**DIRECTIONS**.
Filter this material down to the lines that hold "some", copying each one.

**RECORDS PROVIDED**.

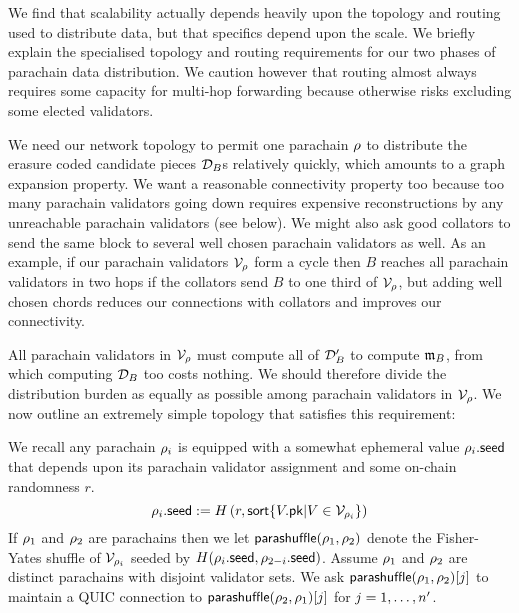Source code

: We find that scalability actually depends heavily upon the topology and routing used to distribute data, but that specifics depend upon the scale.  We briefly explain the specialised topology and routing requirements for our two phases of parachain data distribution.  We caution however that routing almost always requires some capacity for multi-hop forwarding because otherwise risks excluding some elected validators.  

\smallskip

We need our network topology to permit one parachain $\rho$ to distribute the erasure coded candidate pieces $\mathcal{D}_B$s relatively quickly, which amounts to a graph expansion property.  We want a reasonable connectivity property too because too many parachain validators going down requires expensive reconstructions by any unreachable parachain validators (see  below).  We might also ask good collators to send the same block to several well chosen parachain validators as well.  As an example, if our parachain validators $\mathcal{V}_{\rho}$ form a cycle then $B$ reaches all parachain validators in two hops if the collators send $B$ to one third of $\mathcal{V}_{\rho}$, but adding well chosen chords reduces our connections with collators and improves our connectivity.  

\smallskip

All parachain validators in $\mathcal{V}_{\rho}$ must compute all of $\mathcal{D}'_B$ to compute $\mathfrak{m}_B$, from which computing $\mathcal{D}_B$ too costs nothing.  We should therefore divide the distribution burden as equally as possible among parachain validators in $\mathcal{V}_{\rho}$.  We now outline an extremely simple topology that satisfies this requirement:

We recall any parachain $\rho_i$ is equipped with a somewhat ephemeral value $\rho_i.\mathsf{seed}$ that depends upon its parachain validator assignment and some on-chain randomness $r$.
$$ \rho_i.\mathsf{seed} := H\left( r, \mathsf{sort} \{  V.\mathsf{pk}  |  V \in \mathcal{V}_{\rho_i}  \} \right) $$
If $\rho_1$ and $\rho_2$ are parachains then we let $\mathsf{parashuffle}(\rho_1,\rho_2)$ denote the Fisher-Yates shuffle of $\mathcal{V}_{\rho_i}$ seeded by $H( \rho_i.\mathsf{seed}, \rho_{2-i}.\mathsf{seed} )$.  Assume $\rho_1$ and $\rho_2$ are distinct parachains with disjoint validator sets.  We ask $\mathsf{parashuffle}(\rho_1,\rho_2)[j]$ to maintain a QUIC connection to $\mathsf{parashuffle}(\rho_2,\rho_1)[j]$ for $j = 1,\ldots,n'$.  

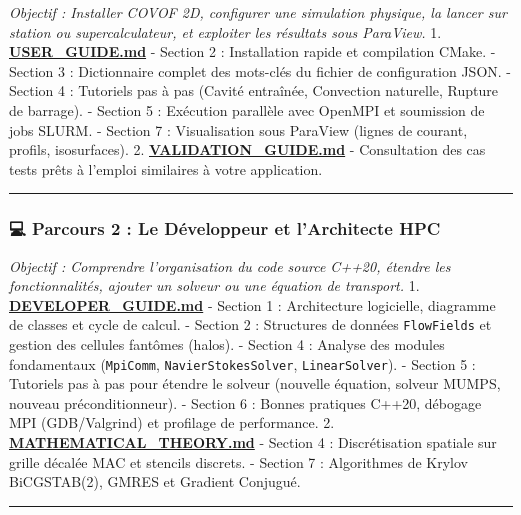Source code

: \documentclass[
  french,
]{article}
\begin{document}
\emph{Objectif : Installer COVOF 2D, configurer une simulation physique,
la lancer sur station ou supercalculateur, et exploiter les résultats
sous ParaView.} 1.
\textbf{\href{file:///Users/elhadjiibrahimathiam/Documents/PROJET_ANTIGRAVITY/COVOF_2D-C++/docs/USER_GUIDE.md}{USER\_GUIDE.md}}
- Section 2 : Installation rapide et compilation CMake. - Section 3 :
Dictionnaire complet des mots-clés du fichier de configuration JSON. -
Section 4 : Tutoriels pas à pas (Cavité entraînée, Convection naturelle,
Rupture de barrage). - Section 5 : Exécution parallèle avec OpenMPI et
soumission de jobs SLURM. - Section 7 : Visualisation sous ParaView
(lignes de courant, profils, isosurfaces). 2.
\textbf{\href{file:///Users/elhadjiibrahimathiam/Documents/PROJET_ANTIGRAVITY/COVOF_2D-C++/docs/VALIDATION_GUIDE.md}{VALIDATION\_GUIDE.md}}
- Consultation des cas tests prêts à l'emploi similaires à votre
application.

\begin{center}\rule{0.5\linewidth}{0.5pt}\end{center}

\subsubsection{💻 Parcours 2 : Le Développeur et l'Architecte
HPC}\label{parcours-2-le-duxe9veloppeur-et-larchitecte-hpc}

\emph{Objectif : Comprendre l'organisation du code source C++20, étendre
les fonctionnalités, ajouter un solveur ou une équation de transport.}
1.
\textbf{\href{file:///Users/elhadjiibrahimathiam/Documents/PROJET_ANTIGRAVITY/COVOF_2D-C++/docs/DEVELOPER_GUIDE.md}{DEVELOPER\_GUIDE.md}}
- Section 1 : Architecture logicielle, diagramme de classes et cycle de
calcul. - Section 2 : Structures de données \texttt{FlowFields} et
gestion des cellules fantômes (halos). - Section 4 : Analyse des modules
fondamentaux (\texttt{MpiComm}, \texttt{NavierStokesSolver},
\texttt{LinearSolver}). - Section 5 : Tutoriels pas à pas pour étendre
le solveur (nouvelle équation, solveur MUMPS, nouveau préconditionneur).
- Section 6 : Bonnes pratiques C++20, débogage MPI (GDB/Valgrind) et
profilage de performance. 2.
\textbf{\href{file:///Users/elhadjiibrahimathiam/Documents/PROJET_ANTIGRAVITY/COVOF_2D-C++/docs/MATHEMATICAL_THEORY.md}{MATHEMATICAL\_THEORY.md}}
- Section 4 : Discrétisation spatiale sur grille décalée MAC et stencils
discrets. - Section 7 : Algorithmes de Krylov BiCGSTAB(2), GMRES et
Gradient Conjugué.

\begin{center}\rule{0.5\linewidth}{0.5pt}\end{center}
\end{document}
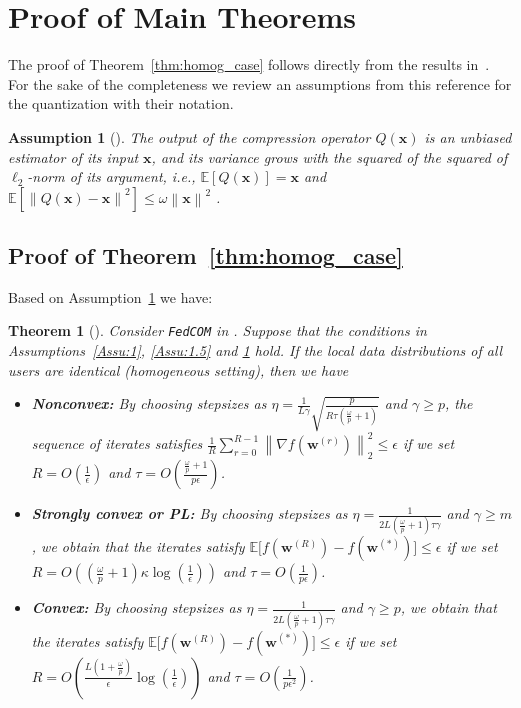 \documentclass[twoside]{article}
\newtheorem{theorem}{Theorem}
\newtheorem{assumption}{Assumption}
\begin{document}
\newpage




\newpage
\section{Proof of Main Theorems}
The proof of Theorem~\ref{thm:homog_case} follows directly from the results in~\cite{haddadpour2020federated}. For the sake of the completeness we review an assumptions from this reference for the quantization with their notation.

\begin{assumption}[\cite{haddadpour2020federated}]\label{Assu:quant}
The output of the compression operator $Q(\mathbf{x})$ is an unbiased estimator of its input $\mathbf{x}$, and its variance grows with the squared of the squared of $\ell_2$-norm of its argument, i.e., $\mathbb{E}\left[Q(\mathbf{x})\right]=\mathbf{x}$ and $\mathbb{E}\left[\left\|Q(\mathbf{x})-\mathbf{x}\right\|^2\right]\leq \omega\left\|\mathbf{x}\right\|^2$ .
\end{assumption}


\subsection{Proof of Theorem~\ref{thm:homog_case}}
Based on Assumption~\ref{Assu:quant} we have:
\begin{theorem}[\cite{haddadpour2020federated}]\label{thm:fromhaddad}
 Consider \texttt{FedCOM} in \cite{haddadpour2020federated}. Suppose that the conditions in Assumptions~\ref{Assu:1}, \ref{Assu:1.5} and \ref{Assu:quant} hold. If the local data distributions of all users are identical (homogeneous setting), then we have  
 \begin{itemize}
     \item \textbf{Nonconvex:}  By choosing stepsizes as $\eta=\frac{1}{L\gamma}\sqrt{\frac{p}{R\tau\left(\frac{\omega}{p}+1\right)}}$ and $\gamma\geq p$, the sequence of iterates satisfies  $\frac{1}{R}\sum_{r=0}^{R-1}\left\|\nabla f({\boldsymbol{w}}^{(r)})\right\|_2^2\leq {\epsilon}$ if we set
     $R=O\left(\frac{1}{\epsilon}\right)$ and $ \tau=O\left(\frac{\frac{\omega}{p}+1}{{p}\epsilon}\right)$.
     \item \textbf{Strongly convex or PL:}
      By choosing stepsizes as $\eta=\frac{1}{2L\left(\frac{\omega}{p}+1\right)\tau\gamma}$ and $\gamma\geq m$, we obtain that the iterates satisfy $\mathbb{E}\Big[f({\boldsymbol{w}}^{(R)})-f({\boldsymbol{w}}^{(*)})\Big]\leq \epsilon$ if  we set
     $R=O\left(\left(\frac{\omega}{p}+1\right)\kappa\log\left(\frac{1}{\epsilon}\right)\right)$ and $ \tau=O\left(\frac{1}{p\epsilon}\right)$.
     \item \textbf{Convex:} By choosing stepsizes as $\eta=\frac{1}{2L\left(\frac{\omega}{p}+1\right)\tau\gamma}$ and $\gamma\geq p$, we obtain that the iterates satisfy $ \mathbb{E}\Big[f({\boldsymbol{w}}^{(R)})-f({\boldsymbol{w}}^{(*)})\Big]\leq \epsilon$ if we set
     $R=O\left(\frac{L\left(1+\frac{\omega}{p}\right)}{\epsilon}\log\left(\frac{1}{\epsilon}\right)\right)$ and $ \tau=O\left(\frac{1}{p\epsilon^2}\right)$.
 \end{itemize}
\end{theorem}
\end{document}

**SOLUTION FOR THIS PROBLEM**.
: We find that scalability actually depends heavily upon the topology and routing used to distribute data, but that specifics depend upon the scale.  We briefly explain the specialised topology and routing requirements for our two phases of parachain data distribution.  We caution however that routing almost always requires some capacity for multi-hop forwarding because otherwise risks excluding some elected validators.  
We recall any parachain $\rho_i$ is equipped with a somewhat ephemeral value $\rho_i.\mathsf{seed}$ that depends upon its parachain validator assignment and some on-chain randomness $r$.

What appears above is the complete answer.